Sunday, 6 October 2013

To Live and Die in Charterhouse

October 6th – Today is the anniversary of the death in 1101 of St Bruno, the founder of the Carthusian Order (of hermit-monks).

The Carthusian monastery, or “Chartrouse” in  Charterhouse Square was built  in 1371 by Sir Walter (de) Manny, “a stranger born, lord of the town of Manny, in the diocese of Cambray, beyond the seas,  who for service done to  Edward III was made Knight of the Garter” (Stow).  In fact, the site was first consecrated as a burial ground for victims of the “Black Death” in 1348-9 (again as Stow put it, “A great pestilence ... overspread all England, so wasting the people that scarce the tenth person of all sorts was left alive, and churchyards were not sufficient to receive the dead, but men were forced to choose out certain fields for burial”).    

During the Reformation, in 1535, the Prior, John Houghton and six monks were executed at Tyburn, and a further nine monks died in prison (Houghton was later made a saint).  After the associated Dissolution of the Monasteries, in 1537-8, the site became a private residence, originally owned by Sir Edward North, the Chancellor of the Court of Augmentations, from 1545; and then a  charitable alms-house and school founded by a bequest by Thomas  Sutton, the one-time Master of the Ordnance in the Northern Parts and the richest man in England, from 1611  (the school relocated to Godalming in Surrey in 1872).  

Remarkably, much still survives here from the Medieval to post-Medieval, Tudor to Stuart period, either in it’s original state, or restored thereto by Seely and Paget following damage sustained during an incendiary bombing raid in 1941.  Perhaps the most notable buildings, fragments of buildings or fitments are Sutton’s memorial in what is now the Chapel, but was once the Chapter House, dating to 1614; 
Sutton memorial (1614)
Faith, Hope and Charity (1625)

North’s Great Hall, dating at least in part to the 1540s; his Great Chamber, also dating at least in part to the 1540s, and one of the finest in all England, where Queen Elizabeth I more than once held court, at great cost to her host; 
Great Hall (1540s)

Great Chamber (1540s)

Wash-House Court, dating back to the early 1530s, in the case of the brick buildings, and to an even  earlier part of monastic period, in the case of the stone ones; 
Wash-House Court  (monastic period,  to 1530s)

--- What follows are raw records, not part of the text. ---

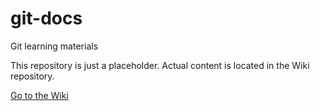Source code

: # git-docs
Git learning materials

This repository is just a placeholder. Actual content is located in the Wiki repository.

[Go to the Wiki](https://github.com/yavn/git-docs/wiki)
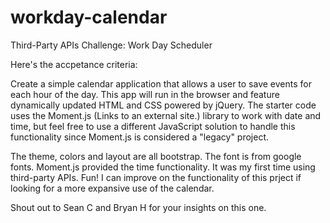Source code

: # workday-calendar
Third-Party APIs Challenge: Work Day Scheduler

Here's the accpetance criteria:

Create a simple calendar application that allows a user to save events for each hour of the day. 
This app will run in the browser and feature dynamically updated HTML and CSS powered by jQuery.
The starter code uses the Moment.js (Links to an external site.) library to work with date and time, 
but feel free to use a different JavaScript solution to handle this functionality since Moment.js is considered a "legacy" project. 

The theme, colors and layout are all bootstrap. The font is from google fonts. Moment.js provided the time functionality. It was my first time using third-party APIs. Fun!
I can improve on the functionality of this prject if looking for a more expansive use of the calendar. 

Shout out to Sean C and Bryan H for your insights on this one. 
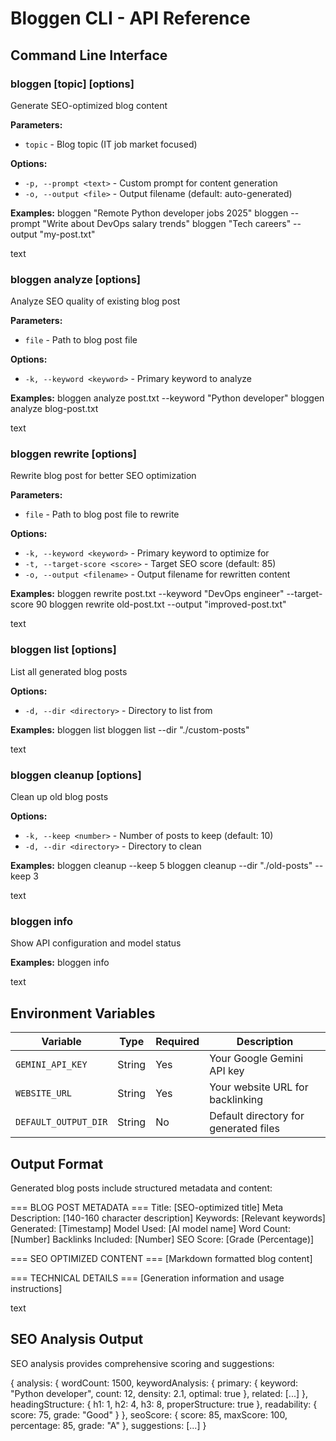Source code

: # Bloggen CLI - API Reference

## Command Line Interface

### bloggen [topic] [options]
Generate SEO-optimized blog content

**Parameters:**
- `topic` - Blog topic (IT job market focused)

**Options:**
- `-p, --prompt <text>` - Custom prompt for content generation
- `-o, --output <file>` - Output filename (default: auto-generated)

**Examples:**
bloggen "Remote Python developer jobs 2025"
bloggen --prompt "Write about DevOps salary trends"
bloggen "Tech careers" --output "my-post.txt"

text

### bloggen analyze <file> [options]
Analyze SEO quality of existing blog post

**Parameters:**
- `file` - Path to blog post file

**Options:**
- `-k, --keyword <keyword>` - Primary keyword to analyze

**Examples:**
bloggen analyze post.txt --keyword "Python developer"
bloggen analyze blog-post.txt

text

### bloggen rewrite <file> [options]
Rewrite blog post for better SEO optimization

**Parameters:**
- `file` - Path to blog post file to rewrite

**Options:**
- `-k, --keyword <keyword>` - Primary keyword to optimize for
- `-t, --target-score <score>` - Target SEO score (default: 85)
- `-o, --output <filename>` - Output filename for rewritten content

**Examples:**
bloggen rewrite post.txt --keyword "DevOps engineer" --target-score 90
bloggen rewrite old-post.txt --output "improved-post.txt"

text

### bloggen list [options]
List all generated blog posts

**Options:**
- `-d, --dir <directory>` - Directory to list from

**Examples:**
bloggen list
bloggen list --dir "./custom-posts"

text

### bloggen cleanup [options]
Clean up old blog posts

**Options:**
- `-k, --keep <number>` - Number of posts to keep (default: 10)
- `-d, --dir <directory>` - Directory to clean

**Examples:**
bloggen cleanup --keep 5
bloggen cleanup --dir "./old-posts" --keep 3

text

### bloggen info
Show API configuration and model status

**Examples:**
bloggen info

text

## Environment Variables

| Variable | Type | Required | Description |
|----------|------|----------|-------------|
| `GEMINI_API_KEY` | String | Yes | Your Google Gemini API key |
| `WEBSITE_URL` | String | Yes | Your website URL for backlinking |
| `DEFAULT_OUTPUT_DIR` | String | No | Default directory for generated files |

## Output Format

Generated blog posts include structured metadata and content:

=== BLOG POST METADATA ===
Title: [SEO-optimized title]
Meta Description: [140-160 character description]
Keywords: [Relevant keywords]
Generated: [Timestamp]
Model Used: [AI model name]
Word Count: [Number]
Backlinks Included: [Number]
SEO Score: [Grade (Percentage)]

=== SEO OPTIMIZED CONTENT ===
[Markdown formatted blog content]

=== TECHNICAL DETAILS ===
[Generation information and usage instructions]

text

## SEO Analysis Output

SEO analysis provides comprehensive scoring and suggestions:

{
analysis: {
wordCount: 1500,
keywordAnalysis: {
primary: {
keyword: "Python developer",
count: 12,
density: 2.1,
optimal: true
},
related: [...]
},
headingStructure: {
h1: 1,
h2: 4,
h3: 8,
properStructure: true
},
readability: {
score: 75,
grade: "Good"
}
},
seoScore: {
score: 85,
maxScore: 100,
percentage: 85,
grade: "A"
},
suggestions: [...]
}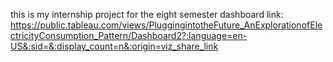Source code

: this is my internship project for the eight semester
dashboard link: https://public.tableau.com/views/PluggingintotheFuture_AnExplorationofElectricityConsumption_Pattern/Dashboard2?:language=en-US&:sid=&:display_count=n&:origin=viz_share_link
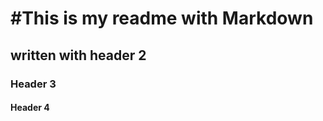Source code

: #This is my readme with Markdown 
===============================================
## written with header 2
### Header 3 
#### Header 4 ####
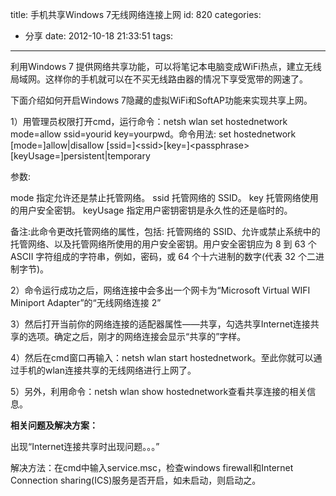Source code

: title: 手机共享Windows 7无线网络连接上网
id: 820
categories:
  - 分享
date: 2012-10-18 21:33:51
tags:
---

利用Windows 7 提供网络共享功能，可以将笔记本电脑变成WiFi热点，建立无线局域网。这样你的手机就可以在不买无线路由器的情况下享受宽带的网速了。

下面介绍如何开启Windows 7隐藏的虚拟WiFi和SoftAP功能来实现共享上网。

1）用管理员权限打开cmd，运行命令：netsh wlan set hostednetwork mode=allow ssid=yourid key=yourpwd。命令用法: set hostednetwork [mode=]allow|disallow [ssid=]&lt;ssid&gt;[key=]&lt;passphrase&gt; [keyUsage=]persistent|temporary

参数:

mode 指定允许还是禁止托管网络。
ssid 托管网络的 SSID。
key 托管网络使用的用户安全密钥。
keyUsage 指定用户密钥密钥是永久性的还是临时的。

备注:此命令更改托管网络的属性，包括: 托管网络的 SSID、允许或禁止系统中的托管网络、以及托管网络所使用的用户安全密钥。用户安全密钥应为 8 到 63 个 ASCII 字符组成的字符串，例如，密码，或 64 个十六进制的数字(代表 32 个二进制字节)。

2）命令运行成功之后，网络连接中会多出一个网卡为“Microsoft Virtual WIFI Miniport Adapter”的“无线网络连接 2”

3）然后打开当前你的网络连接的适配器属性——共享，勾选共享Internet连接共享的选项。确定之后，刚才的网络连接会显示“共享的”字样。

4）然后在cmd窗口再输入：netsh wlan start hostednetwork。至此你就可以通过手机的wlan连接共享的无线网络进行上网了。

5）另外，利用命令：netsh wlan show hostednetwork查看共享连接的相关信息。

**相关问题及解决方案：**

出现“Internet连接共享时出现问题。。。”

解决方法：在cmd中输入service.msc，检查windows firewall和Internet Connection sharing(ICS)服务是否开启，如未启动，则启动之。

and the doorway to “Cell B”, in the Norfolk Cloister, complete with  it’s guichet or serving hatch, dating all the way back to the time of the original foundation of the monastery in 1371.
Cell B, with guichet, Norfolk Cloister (1371)

A “Museum of London Archaeology Service” monograph describes in detail the findings of recent archaeological excavations at the Charterhouse site.  Excavations at  the associated “Crossrail” development site  are still ongoing.   To date, they have unearthed a number of skeletons, believed to be from the Black Death burial ground.

Charterhouse  is visited, although not entered, on our “Historic Smithfield, Clerkenwell and Holborn – Fanfare and Plainsong” walk.